--- START ---

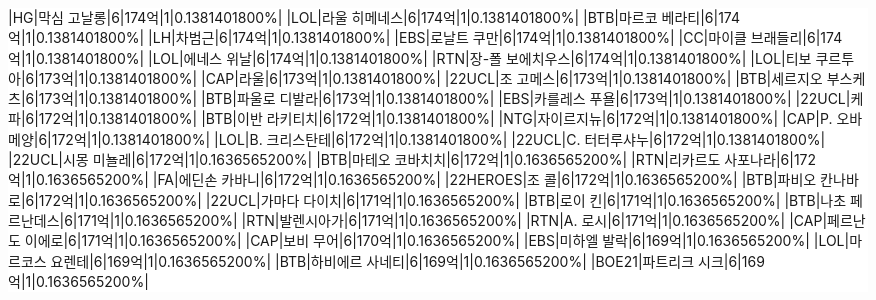 |HG|막심 고날롱|6|174억|1|0.1381401800%|
|LOL|라울 히메네스|6|174억|1|0.1381401800%|
|BTB|마르코 베라티|6|174억|1|0.1381401800%|
|LH|차범근|6|174억|1|0.1381401800%|
|EBS|로날트 쿠만|6|174억|1|0.1381401800%|
|CC|마이클 브래들리|6|174억|1|0.1381401800%|
|LOL|에네스 위날|6|174억|1|0.1381401800%|
|RTN|장-폴 보에치우스|6|174억|1|0.1381401800%|
|LOL|티보 쿠르투아|6|173억|1|0.1381401800%|
|CAP|라울|6|173억|1|0.1381401800%|
|22UCL|조 고메스|6|173억|1|0.1381401800%|
|BTB|세르지오 부스케츠|6|173억|1|0.1381401800%|
|BTB|파울로 디발라|6|173억|1|0.1381401800%|
|EBS|카를레스 푸욜|6|173억|1|0.1381401800%|
|22UCL|케파|6|172억|1|0.1381401800%|
|BTB|이반 라키티치|6|172억|1|0.1381401800%|
|NTG|자이르지뉴|6|172억|1|0.1381401800%|
|CAP|P. 오바메양|6|172억|1|0.1381401800%|
|LOL|B. 크리스탄테|6|172억|1|0.1381401800%|
|22UCL|C. 터터루샤누|6|172억|1|0.1381401800%|
|22UCL|시몽 미뇰레|6|172억|1|0.1636565200%|
|BTB|마테오 코바치치|6|172억|1|0.1636565200%|
|RTN|리카르도 사포나라|6|172억|1|0.1636565200%|
|FA|에딘손 카바니|6|172억|1|0.1636565200%|
|22HEROES|조 콜|6|172억|1|0.1636565200%|
|BTB|파비오 칸나바로|6|172억|1|0.1636565200%|
|22UCL|가마다 다이치|6|171억|1|0.1636565200%|
|BTB|로이 킨|6|171억|1|0.1636565200%|
|BTB|나초 페르난데스|6|171억|1|0.1636565200%|
|RTN|발렌시아가|6|171억|1|0.1636565200%|
|RTN|A. 로시|6|171억|1|0.1636565200%|
|CAP|페르난도 이에로|6|171억|1|0.1636565200%|
|CAP|보비 무어|6|170억|1|0.1636565200%|
|EBS|미하엘 발락|6|169억|1|0.1636565200%|
|LOL|마르코스 요렌테|6|169억|1|0.1636565200%|
|BTB|하비에르 사네티|6|169억|1|0.1636565200%|
|BOE21|파트리크 시크|6|169억|1|0.1636565200%|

--- END ---

> [Exercise brief] Copy all entries exactly; skip pictures.

> [Result for this task]
 |HG|막심 고날롱|6|174억|1|0.1381401800%|
|LOL|라울 히메네스|6|174억|1|0.1381401800%|
|BTB|마르코 베라티|6|174억|1|0.1381401800%|
|LH|차범근|6|174억|1|0.1381401800%|
|EBS|로날트 쿠만|6|174억|1|0.1381401800%|
|CC|마이클 브래들리|6|174억|1|0.1381401800%|
|LOL|에네스 위날|6|174억|1|0.1381401800%|
|RTN|장-폴 보에치우스|6|174억|1|0.1381401800%|
|LOL|티보 쿠르투아|6|173억|1|0.1381401800%|
|CAP|라울|6|173억|1|0.1381401800%|
|22UCL|조 고메스|6|173억|1|0.1381401800%|
|BTB|세르지오 부스케츠|6|173억|1|0.1381401800%|
|BTB|파울로 디발라|6|173억|1|0.1381401800%|
|EBS|카를레스 푸욜|6|173억|1|0.1381401800%|
|22UCL|케파|6|172억|1|0.1381401800%|
|BTB|이반 라키티치|6|172억|1|0.1381401800%|
|NTG|자이르지뉴|6|172억|1|0.1381401800%|
|CAP|P. 오바메양|6|172억|1|0.1381401800%|
|LOL|B. 크리스탄테|6|172억|1|0.1381401800%|
|22UCL|C. 터터루샤누|6|172억|1|0.1381401800%|
|22UCL|시몽 미뇰레|6|172억|1|0.1636565200%|
|BTB|마테오 코바치치|6|172억|1|0.1636565200%|
|RTN|리카르도 사포나라|6|172억|1|0.1636565200%|
|FA|에딘손 카바니|6|172억|1|0.1636565200%|
|22HEROES|조 콜|6|172억|1|0.1636565200%|
|BTB|파비오 칸나바로|6|172억|1|0.1636565200%|
|22UCL|가마다 다이치|6|171억|1|0.1636565200%|
|BTB|로이 킨|6|171억|1|0.1636565200%|
|BTB|나초 페르난데스|6|171억|1|0.1636565200%|
|RTN|발렌시아가|6|171억|1|0.1636565200%|
|RTN|A. 로시|6|171억|1|0.1636565200%|
|CAP|페르난도 이에로|6|171억|1|0.1636565200%|
|CAP|보비 무어|6|170억|1|0.1636565200%|
|EBS|미하엘 발락|6|169억|1|0.1636565200%|
|LOL|마르코스 요렌테|6|169억|1|0.1636565200%|
|BTB|하비에르 사네티|6|169억|1|0.1636565200%|
|BOE21|파트리크 시크|6|169억|1|0.1636565200%|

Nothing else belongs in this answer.